Sont cruelles toujours et rien ne leur plaît, comme
De jouer avec l’ame et la douleur d’un homme…
Mais pardon ; vous souffrez…, je vous parle de moi,
Mon Dieu, quand je devrais, à genoux devant toi,
Ne point contrarier ta fièvre et ton délire,
Et te baiser les mains, et te laisser tout dire.

« Ta fièvre… » Il est vrai, Regina meurt à seize ans d’un mal inconnu et sans remède. Assise dans un fauteuil, auprès d’une croisée ouverte, elle dit un adieu mélancolique aux prés, aux bois, au soleil, aux hirondelles qui partent et qu’elle ne reverra pas. Mourir si jeune et aimée ! Elle demande à son amant, comme elle ferait à Dieu, de la sauver. Otbert essaiera. Il y a dans le burg une vieille esclave nommée Guanhumara ; cette femme l’a élevé, lui sans parens, et l’a introduit comme archer dans le château. Elle possède des philtres infaillibles pour tuer ou guérir. Otbert l’implore ; elle promet au jeune homme la vie de sa maîtresse, mais à une condition : il servira sa vengeance ; il tuera, la nuit prochaine, l’homme qu’elle désignera, sans discuter, sans hésiter, sans regarder.

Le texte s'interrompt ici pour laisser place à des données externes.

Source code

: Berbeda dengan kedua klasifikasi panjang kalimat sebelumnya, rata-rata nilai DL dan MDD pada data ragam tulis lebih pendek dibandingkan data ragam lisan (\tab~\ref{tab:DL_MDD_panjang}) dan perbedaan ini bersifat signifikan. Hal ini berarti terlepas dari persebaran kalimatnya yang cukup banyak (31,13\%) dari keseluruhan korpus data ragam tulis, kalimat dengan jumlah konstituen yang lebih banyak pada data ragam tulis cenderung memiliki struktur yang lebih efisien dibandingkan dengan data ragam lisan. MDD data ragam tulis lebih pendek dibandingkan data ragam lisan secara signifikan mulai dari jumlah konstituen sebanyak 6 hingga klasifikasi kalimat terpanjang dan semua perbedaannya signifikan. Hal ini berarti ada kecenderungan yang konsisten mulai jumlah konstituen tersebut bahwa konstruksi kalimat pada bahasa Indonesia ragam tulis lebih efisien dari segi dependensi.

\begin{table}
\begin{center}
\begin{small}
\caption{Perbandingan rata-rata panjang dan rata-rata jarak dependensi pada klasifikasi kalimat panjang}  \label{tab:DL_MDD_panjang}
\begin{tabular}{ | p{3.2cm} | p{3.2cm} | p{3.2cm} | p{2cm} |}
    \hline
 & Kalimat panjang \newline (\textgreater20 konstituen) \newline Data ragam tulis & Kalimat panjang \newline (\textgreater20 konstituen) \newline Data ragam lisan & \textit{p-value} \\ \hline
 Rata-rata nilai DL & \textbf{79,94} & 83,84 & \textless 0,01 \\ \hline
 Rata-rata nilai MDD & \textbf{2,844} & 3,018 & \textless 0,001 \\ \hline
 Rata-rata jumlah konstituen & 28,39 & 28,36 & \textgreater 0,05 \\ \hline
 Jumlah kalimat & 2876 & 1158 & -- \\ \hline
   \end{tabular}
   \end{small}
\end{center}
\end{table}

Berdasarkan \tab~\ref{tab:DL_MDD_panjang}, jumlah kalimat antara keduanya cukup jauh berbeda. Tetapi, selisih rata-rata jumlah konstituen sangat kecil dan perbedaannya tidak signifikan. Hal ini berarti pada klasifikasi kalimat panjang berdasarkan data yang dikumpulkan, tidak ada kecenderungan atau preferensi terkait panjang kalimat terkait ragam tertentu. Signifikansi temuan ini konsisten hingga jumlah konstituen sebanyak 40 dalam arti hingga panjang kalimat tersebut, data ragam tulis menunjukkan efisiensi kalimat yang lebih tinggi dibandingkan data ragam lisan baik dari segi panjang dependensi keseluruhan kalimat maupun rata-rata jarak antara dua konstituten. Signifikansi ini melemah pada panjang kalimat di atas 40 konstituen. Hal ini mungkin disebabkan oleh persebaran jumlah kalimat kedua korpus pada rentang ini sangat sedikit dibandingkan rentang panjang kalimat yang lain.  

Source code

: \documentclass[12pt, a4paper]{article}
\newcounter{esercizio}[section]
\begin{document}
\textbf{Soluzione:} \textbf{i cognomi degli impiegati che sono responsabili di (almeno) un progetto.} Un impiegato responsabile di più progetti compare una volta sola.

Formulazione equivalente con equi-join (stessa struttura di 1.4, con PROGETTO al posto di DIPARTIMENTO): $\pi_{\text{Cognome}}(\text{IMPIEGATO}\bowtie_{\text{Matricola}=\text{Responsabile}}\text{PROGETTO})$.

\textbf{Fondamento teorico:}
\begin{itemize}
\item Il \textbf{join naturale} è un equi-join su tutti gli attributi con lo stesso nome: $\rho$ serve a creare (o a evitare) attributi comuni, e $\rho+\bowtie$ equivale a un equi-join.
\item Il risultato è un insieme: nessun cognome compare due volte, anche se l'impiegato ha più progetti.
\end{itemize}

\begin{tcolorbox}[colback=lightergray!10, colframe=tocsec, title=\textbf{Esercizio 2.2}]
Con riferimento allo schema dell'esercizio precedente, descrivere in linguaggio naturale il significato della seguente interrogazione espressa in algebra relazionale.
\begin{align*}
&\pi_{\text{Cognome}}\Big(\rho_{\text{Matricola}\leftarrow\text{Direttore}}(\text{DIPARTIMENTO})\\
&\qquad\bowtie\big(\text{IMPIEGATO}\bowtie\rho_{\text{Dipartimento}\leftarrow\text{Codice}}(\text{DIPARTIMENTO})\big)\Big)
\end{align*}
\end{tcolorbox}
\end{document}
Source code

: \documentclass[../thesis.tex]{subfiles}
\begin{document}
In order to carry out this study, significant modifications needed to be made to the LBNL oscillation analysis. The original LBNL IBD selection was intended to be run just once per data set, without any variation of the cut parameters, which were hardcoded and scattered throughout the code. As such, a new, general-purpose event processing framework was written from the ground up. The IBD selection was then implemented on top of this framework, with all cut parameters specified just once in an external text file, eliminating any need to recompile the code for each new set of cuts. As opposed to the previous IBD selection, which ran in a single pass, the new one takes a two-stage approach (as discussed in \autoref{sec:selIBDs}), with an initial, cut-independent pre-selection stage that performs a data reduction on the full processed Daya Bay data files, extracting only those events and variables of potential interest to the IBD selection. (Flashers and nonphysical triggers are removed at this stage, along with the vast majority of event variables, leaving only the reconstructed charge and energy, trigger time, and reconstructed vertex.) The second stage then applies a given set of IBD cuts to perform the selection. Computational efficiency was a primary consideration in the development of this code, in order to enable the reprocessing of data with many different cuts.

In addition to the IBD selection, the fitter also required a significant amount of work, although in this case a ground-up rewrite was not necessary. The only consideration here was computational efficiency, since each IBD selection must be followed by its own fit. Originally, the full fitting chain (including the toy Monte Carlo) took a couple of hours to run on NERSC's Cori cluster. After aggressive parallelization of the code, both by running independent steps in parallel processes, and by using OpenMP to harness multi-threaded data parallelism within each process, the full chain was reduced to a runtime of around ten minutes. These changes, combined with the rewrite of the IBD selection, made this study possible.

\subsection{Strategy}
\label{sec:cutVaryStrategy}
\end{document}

Quelle est cette femme ? Quelle injure a-t-elle soufferte ? Qui veut- elle punir ? Guanhumara est cette même femme corse, cette Ginévra qu’il y a soixante ans, Fosco et Donato se sont disputée, et que Fosco a vendue les fers aux pieds. Après bien des courses lointaines, la vieille Corse est revenue dans le burg du comte Job ; c’est elle, il y a vingt ans, qui lui enleva Otbert, son dernier né : aujourd’hui elle veut faire périr le père par la main du fils. Rien n’égale l’implacable haine de cette ame ulcérée par tant d’années de souffrances. Savez-vous ce qui rend si belle cette terrible figure, que le poète semble avoir empruntée des Euménides ? C’est qu’elle est l’énergique personnification de la plus mortelle ennemie de la société féodale : Guanhumara n’est pas seulement une esclave irritée ; cette femme hideuse et maudissante, c’est l’Esclavage :

De durs anneaux de fer dans ma chair sont scellés,
Vingt maîtres différens, moi, malade et glacée,
Moi, femme, à coups de fouet, devant eux m’ont chassée !
Maintenant, c’est fini, je n’ai plus rien d’humain,
(Mettant la main sur son cœur.)
Et je ne sens rien là quand j’y pose la main.